ASSIGNMENT » Please copy each line of the records below that holds the word "output".
─── GIVEN RECORDS ───
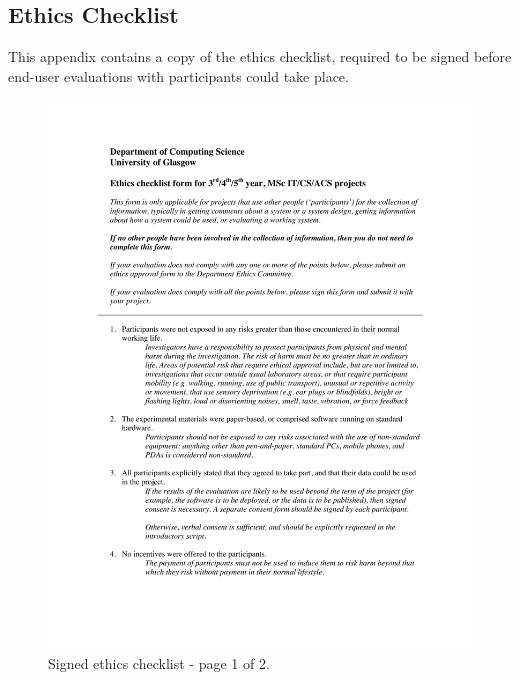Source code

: \documentclass{l4proj}
\begin{document}
\begin{appendices}

\chapter{Ethics Checklist}
\label{appendix:ethics}

This appendix contains a copy of the ethics checklist, required to be signed before end-user evaluations with participants could take place.

\begin{figure}[htb]
    \centering
    \includegraphics[width=0.85\linewidth]{images/signed_ethics_checklist_1.pdf}    
    \caption{Signed ethics checklist - page 1 of 2.}
    \label{fig:signed_ethics_checklist_1} 
\end{figure}


\end{appendices}
\end{document}
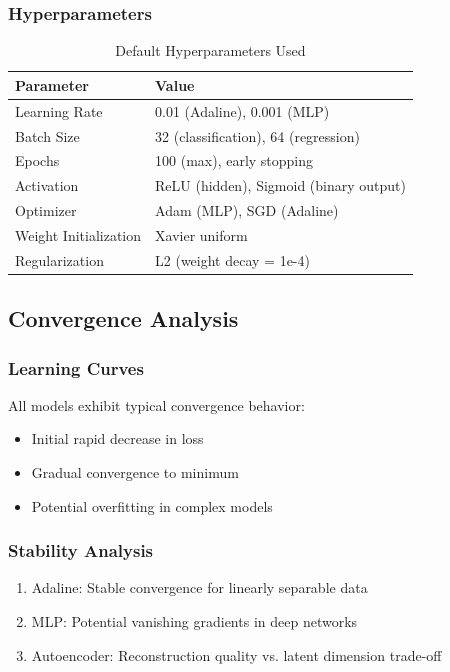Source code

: \documentclass[conference]{IEEEtran}
\begin{document}
\subsubsection{Hyperparameters}
\begin{table}[h]
\centering
\caption{Default Hyperparameters Used}
\begin{tabular}{l l}
\toprule
Parameter & Value \\
\midrule
Learning Rate & 0.01 (Adaline), 0.001 (MLP) \\
Batch Size & 32 (classification), 64 (regression) \\
Epochs & 100 (max), early stopping \\
Activation & ReLU (hidden), Sigmoid (binary output) \\
Optimizer & Adam (MLP), SGD (Adaline) \\
Weight Initialization & Xavier uniform \\
Regularization & L2 (weight decay = 1e-4) \\
\bottomrule
\end{tabular}
\label{tab:hyperparameters}
\end{table}

\subsection{Convergence Analysis}
\subsubsection{Learning Curves}
All models exhibit typical convergence behavior:
\begin{itemize}
    \item Initial rapid decrease in loss
    \item Gradual convergence to minimum
    \item Potential overfitting in complex models
\end{itemize}

\subsubsection{Stability Analysis}
\begin{enumerate}
    \item Adaline: Stable convergence for linearly separable data
    \item MLP: Potential vanishing gradients in deep networks
    \item Autoencoder: Reconstruction quality vs. latent dimension trade-off
\end{enumerate}
\end{document}
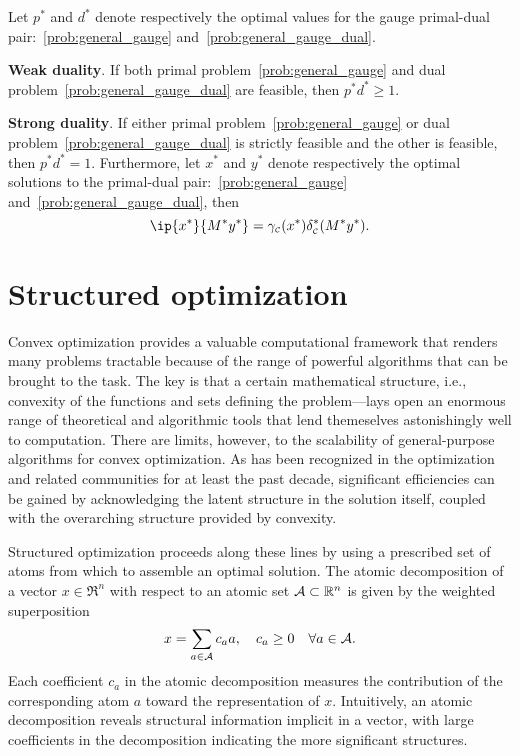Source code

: \begin{theorem} 
    Let $p^*$ and $d^*$ denote respectively the optimal values for the gauge primal-dual pair:~\eqref{prob:general_gauge} and~\eqref{prob:general_gauge_dual}. 
    \item \textbf{Weak duality}. If both primal problem~\eqref{prob:general_gauge} and dual problem~\eqref{prob:general_gauge_dual} are feasible, then $p^* d^* \geq 1$. 
    \item \textbf{Strong duality}. If either primal problem~\eqref{prob:general_gauge} or dual problem~\eqref{prob:general_gauge_dual} is strictly feasible and the other is feasible, then $p^* d^* = 1$. Furthermore, let $x^*$ and $y^*$ denote respectively the optimal solutions to the primal-dual pair:~\eqref{prob:general_gauge} and~\eqref{prob:general_gauge_dual}, then 
    \[\ip{x^*}{M^*y^*} = \gauge\Cs(x^*)\delta\Cs^*(M^*y^*).\]
    
\end{theorem}

\section{Structured optimization}

Convex optimization provides a valuable computational framework that renders many problems tractable because of the range of powerful algorithms that can be brought to the task. The key is that a certain mathematical structure, i.e., convexity of the functions and sets defining the problem—lays open an enormous range of theoretical and algorithmic tools that lend themeselves astonishingly well to computation. There are limits, however, to the scalability of general-purpose algorithms for convex optimization. As has been recognized in the optimization and related communities for at least the past decade, significant efficiencies can be gained by acknowledging the latent structure in the solution itself, coupled with the overarching structure provided by convexity.

Structured optimization proceeds along these lines by using a prescribed set of atoms from which to assemble an optimal solution. The atomic decomposition of a vector $x\in\Re^n$ with respect to an atomic set
$\mathcal{A}\subset\mathbb{R}^n$ is given by the weighted superposition
\begin{equation}
  x = \sum_{a\in\mathcal{A}} c_a a, \quad c_a\ge0 \quad \forall a\in\mathcal{A}.
\end{equation}
Each coefficient $c_a$ in the atomic decomposition measures the contribution of
the corresponding atom $a$ toward the representation of $x$. Intuitively, an
atomic decomposition reveals structural information implicit in a vector, with
large coefficients in the decomposition indicating the more significant
structures.

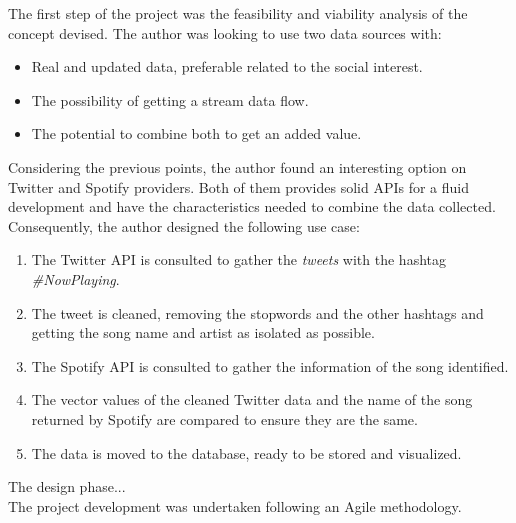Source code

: 

\nonzeroparskip The first step of the project was the feasibility and viability analysis of the concept devised. The author was looking to use two data sources with:

\begin{itemize}
	\item Real and updated data, preferable related to the social interest.
	\item The possibility of getting a stream data flow.
	\item The potential to combine both to get an added value.
\end{itemize}

Considering the previous points, the author found an interesting option on Twitter and Spotify providers. Both of them provides solid APIs for a fluid development and have the characteristics needed to combine the data collected. Consequently, the author designed the following use case:

\begin{enumerate}
	\item The Twitter API is consulted to gather the \textit{tweets} with the hashtag \textit{\#NowPlaying}.
	\item The tweet is cleaned, removing the stopwords and the other hashtags and getting the song name and artist as isolated as possible.
	\item The Spotify API is consulted to gather the information of the song identified.
	\item The vector values of the cleaned Twitter data and the name of the song returned by Spotify are compared to ensure they are the same.
	\item The data is moved to the database, ready to be stored and visualized.
\end{enumerate}

The design phase...\\

The project development was undertaken following an Agile methodology.\\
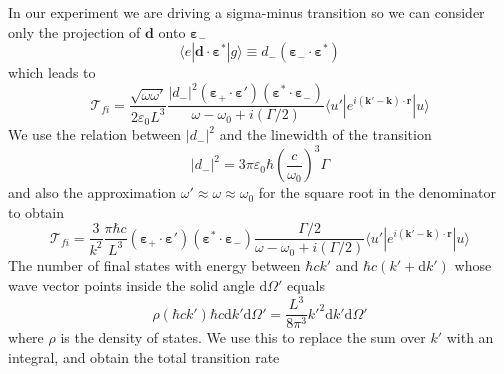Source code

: \documentclass[11pt,letter]{article}
\newcommand{\bv}[1]{\ensuremath{\bm{#1}}}
\begin{document}
In our experiment we are driving a sigma-minus transition so we can consider
only the projection of $\bv{d}$ onto $\bv{\varepsilon}_{-}$ 
\begin{equation}
     \langle e | \bv{d} \cdot \bv{\varepsilon}^{*} | g \rangle  \equiv
     d_{-} (\bv{\varepsilon}_{-}  \cdot \bv{\varepsilon}^{*} )
\end{equation} 
which leads to 
\begin{equation}
    \mathcal{T}_{fi}  = 
    \frac{\sqrt{\omega \omega'}}{2\varepsilon_{0} L^{3}}
    \frac{ |d_{-}|^{2}  (\bv{\varepsilon}_{+}\cdot \bv{\varepsilon}' )
                       (\bv{\varepsilon}^{*}\cdot \bv{\varepsilon}_{-} )}
        { \omega - \omega_{0} + i (\Gamma/2 ) }
      \langle u' | e^{i(\bv{k}'-\bv{k}) \cdot\bv{r}} | u  \rangle
\end{equation}
We use the relation between $|d_{-}|^{2}$ and the linewidth of the transition
\begin{equation} 
    |d_{-}|^{2} =  3\pi \varepsilon_{0} \hbar
  \left( \frac{c}{\omega_{0}} \right)^{3}  \Gamma
\end{equation}
and also the approximation $\omega' \approx \omega \approx \omega_{0}$ for the
square root in the denominator to obtain
\begin{equation}
    \mathcal{T}_{fi} =
    \frac{ 3 } {k^{2}} 
    \frac{ \pi \hbar c } {  L^{3} } 
        (\bv{\varepsilon}_{+}\cdot \bv{\varepsilon}' )
                       (\bv{\varepsilon}^{*}\cdot \bv{\varepsilon}_{-} )
    \frac{ \Gamma/2  }
        { \omega - \omega_{0} + i (\Gamma/2 ) }
      \langle u' | e^{i(\bv{k}'-\bv{k}) \cdot\bv{r}} | u  \rangle
\end{equation}
The number of final states with energy between $\hbar c k'$ and $\hbar c ( k' +
\mathrm{d}k')$  whose wave vector points inside the solid angle $\mathrm{d}
\Omega'$ equals 
\begin{equation}
    \rho( \hbar c k') \hbar c \mathrm{d} k' \mathrm{d} \Omega ' = \frac{L^{3}}{8 \pi^{3} }  k'^{2} \mathrm{d} k' \mathrm{d} \Omega' 
\end{equation}
where $\rho$ is the density of states.  We use this to replace the sum over
$k'$ with an integral,  and obtain the total transition rate 
\end{document}
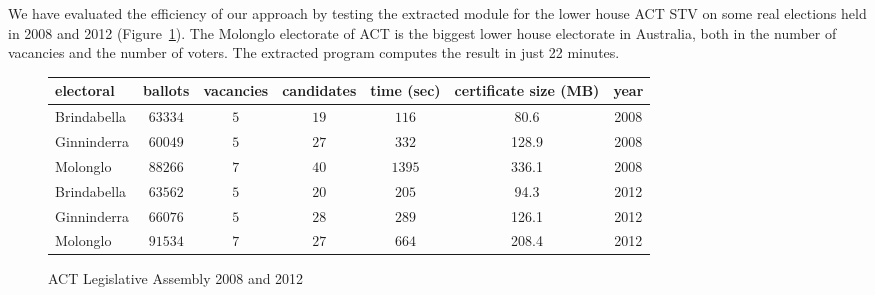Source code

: \documentclass{llncs}
\begin{document}
 
 We have evaluated the efficiency of our approach by testing the
 extracted module for the lower house ACT STV on some real elections
 held in 2008
 and 2012 (Figure~\ref{ref;figure6}). The Molonglo
 electorate of ACT is the biggest lower house electorate in
 Australia, both in the number of vacancies and the number of voters. The extracted
 program computes the result in just 22 minutes.  \begin{small}
\begin{figure}[h]
\centering
\begin{tabular}{|l |c |c |c |c |c|c|}
\hline
electoral & ballots& vacancies& candidates& time (sec)& certificate size (MB)&year\\
\hline
Brindabella &$63334$&$5$&$19$&$116$&80.6&2008\\
Ginninderra &$60049$&$5$&$27$&$332$&128.9&2008\\
Molonglo &$88266$&$7$&$40$&$1395$&336.1&2008\\
Brindabella&$63562$&$5$&$20$&$205$&94.3&2012\\
Ginninderra&$66076$&$5$&$28$&$289$&126.1&2012\\
Molonglo&$91534$&$7$&$27$&$664$&208.4&2012\\
\hline
\end{tabular}
\caption{ACT Legislative Assembly 2008 and 2012}
\label{ref;figure6}
\end{figure}
\end{small}  
\end{document}
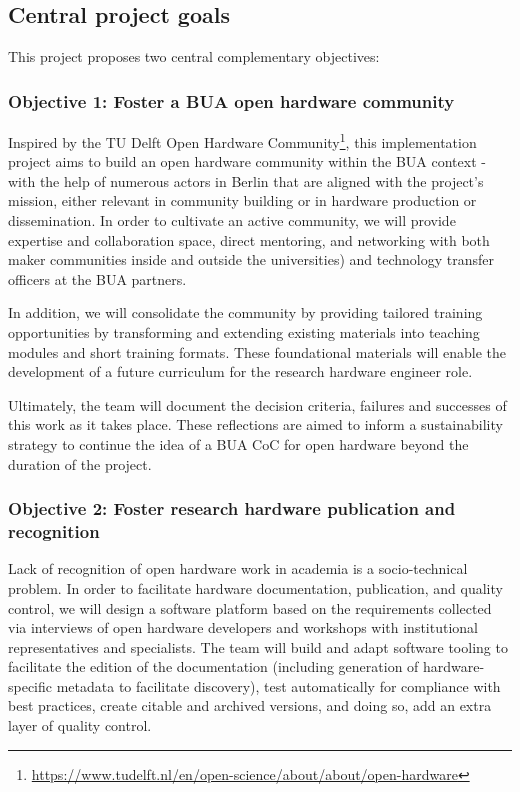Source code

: \documentclass[
  12pt,
  a4paper,
]{article}
\begin{document}
\hypertarget{central-project-goals}{%
\subsection{Central project goals}\label{central-project-goals}}

This project proposes two central complementary objectives:

\hypertarget{objective-1-foster-a-bua-open-hardware-community}{%
\subsubsection{Objective 1: Foster a BUA open hardware
community}\label{objective-1-foster-a-bua-open-hardware-community}}

Inspired by the TU Delft Open Hardware Community\footnote{\url{https://www.tudelft.nl/en/open-science/about/about/open-hardware}},
this implementation project aims to build an open hardware community
within the BUA context - with the help of numerous actors in Berlin that
are aligned with the project's mission, either relevant in community
building or in hardware production or dissemination. In order to
cultivate an active community, we will provide expertise and
collaboration space, direct mentoring, and networking with both maker
communities inside and outside the universities) and technology transfer
officers at the BUA partners.

In addition, we will consolidate the community by providing tailored
training opportunities by transforming and extending existing materials
into teaching modules and short training formats. These foundational
materials will enable the development of a future curriculum for the
research hardware engineer role.

Ultimately, the team will document the decision criteria, failures and
successes of this work as it takes place. These reflections are aimed to
inform a sustainability strategy to continue the idea of a BUA CoC for
open hardware beyond the duration of the project.

\hypertarget{objective-2-foster-research-hardware-publication-and-recognition}{%
\subsubsection{Objective 2: Foster research hardware publication and
recognition}\label{objective-2-foster-research-hardware-publication-and-recognition}}

Lack of recognition of open hardware work in academia is a
socio-technical problem. In order to facilitate hardware documentation,
publication, and quality control, we will design a software platform
based on the requirements collected via interviews of open hardware
developers and workshops with institutional representatives and
specialists. The team will build and adapt software tooling to
facilitate the edition of the documentation (including generation of
hardware-specific metadata to facilitate discovery), test automatically
for compliance with best practices, create citable and archived
versions, and doing so, add an extra layer of quality control.
\end{document}
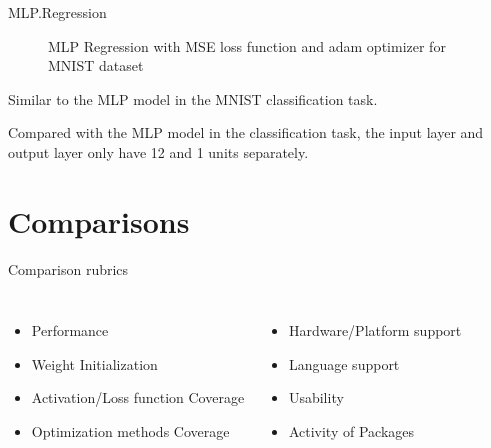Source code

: \documentclass[10pt]{beamer}
\begin{document}
\begin{frame}{MLP.Regression}
\begin{figure}[ht!]
{}
    \caption{MLP Regression with MSE loss function and adam optimizer for MNIST dataset}
    \label{ch.f4}
    \end{figure} 
    Similar to the MLP model in the MNIST classification task.\par
    Compared with the MLP model in the classification task, the input layer and output layer only have 12 and 1 units separately.
\end{frame}

\section[Comparisons]{Comparisons}

\begin{frame}{Comparison rubrics}
\begin{columns}[T,onlytextwidth]
    \begin{itemize}
        \item Performance
        \item Weight Initialization
        \item Activation/Loss function Coverage
        \item Optimization methods Coverage
    \end{itemize}
    \begin{itemize}
        \item Hardware/Platform support
        \item Language support
        \item Usability
        \item Activity of Packages
    \end{itemize}
\end{columns}

\end{frame}
\end{document}
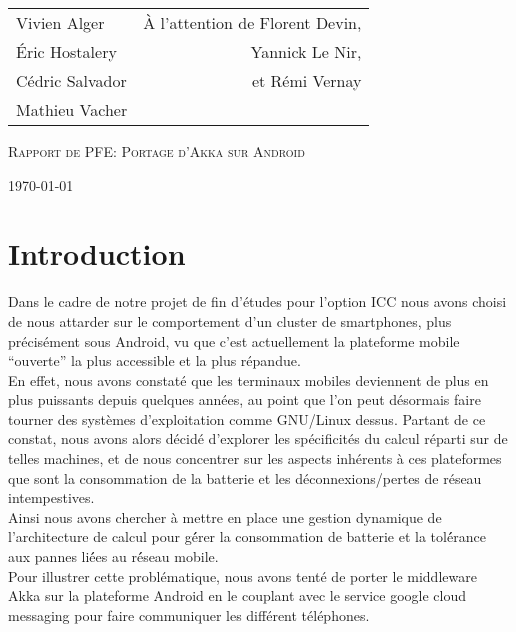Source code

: \documentclass[a4paper,12pt]{report}
\begin{document}
\begin{titlepage}

\addtolength{\oddsidemargin}{-0.15in}
\addtolength{\textwidth}{0.5in}
\addtolength{\topmargin}{-.375in}
\addtolength{\textheight}{0.75in}

\begin{center}

\begin{tabular*}{6in}{l@{\extracolsep{\fill}}r}{Vivien Alger}&{À
    l'attention de Florent Devin,}\\
    {Éric Hostalery}&{Yannick Le Nir,}\\
    {Cédric Salvador}&{et Rémi Vernay}\\
    {Mathieu Vacher}
\end{tabular*}
\vspace*{\fill}

\textsc{\LARGE Rapport de PFE: Portage d'Akka sur Android}\\
\vspace*{\fill}

\today
\end{center}

\end{titlepage}

\tableofcontents
\newpage
  
\section*{Introduction}

Dans le cadre de notre projet de fin d’études pour l’option ICC nous avons choisi 
de nous attarder sur le comportement d’un cluster de smartphones, plus précisément 
sous Android, vu que c’est actuellement la plateforme mobile “ouverte” la plus 
accessible et la plus répandue.\\
En effet, nous avons constaté que les terminaux mobiles deviennent de plus en plus 
puissants depuis quelques années, au point que l’on peut désormais faire tourner des 
systèmes d’exploitation comme GNU/Linux dessus. Partant de ce constat, nous avons alors 
décidé d’explorer les spécificités du calcul réparti sur de telles machines, et de nous 
concentrer sur les aspects inhérents à ces plateformes que sont la consommation de la 
batterie et les déconnexions/pertes de réseau intempestives.\\
Ainsi nous avons chercher à mettre en place une gestion dynamique de l’architecture 
de calcul pour gé́rer la consommation de batterie et la tolé́rance aux pannes lié́es au 
ré́seau mobile.\\
Pour illustrer cette problématique, nous avons tenté de porter le middleware Akka
sur la plateforme Android en le couplant avec le service google cloud messaging
pour faire communiquer les différent téléphones.
\end{document}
───
ANSWER FOR THIS EXERCISE »
Activation & ReLU (hidden), Sigmoid (binary output) \\
    Compared with the MLP model in the classification task, the input layer and output layer only have 12 and 1 units separately.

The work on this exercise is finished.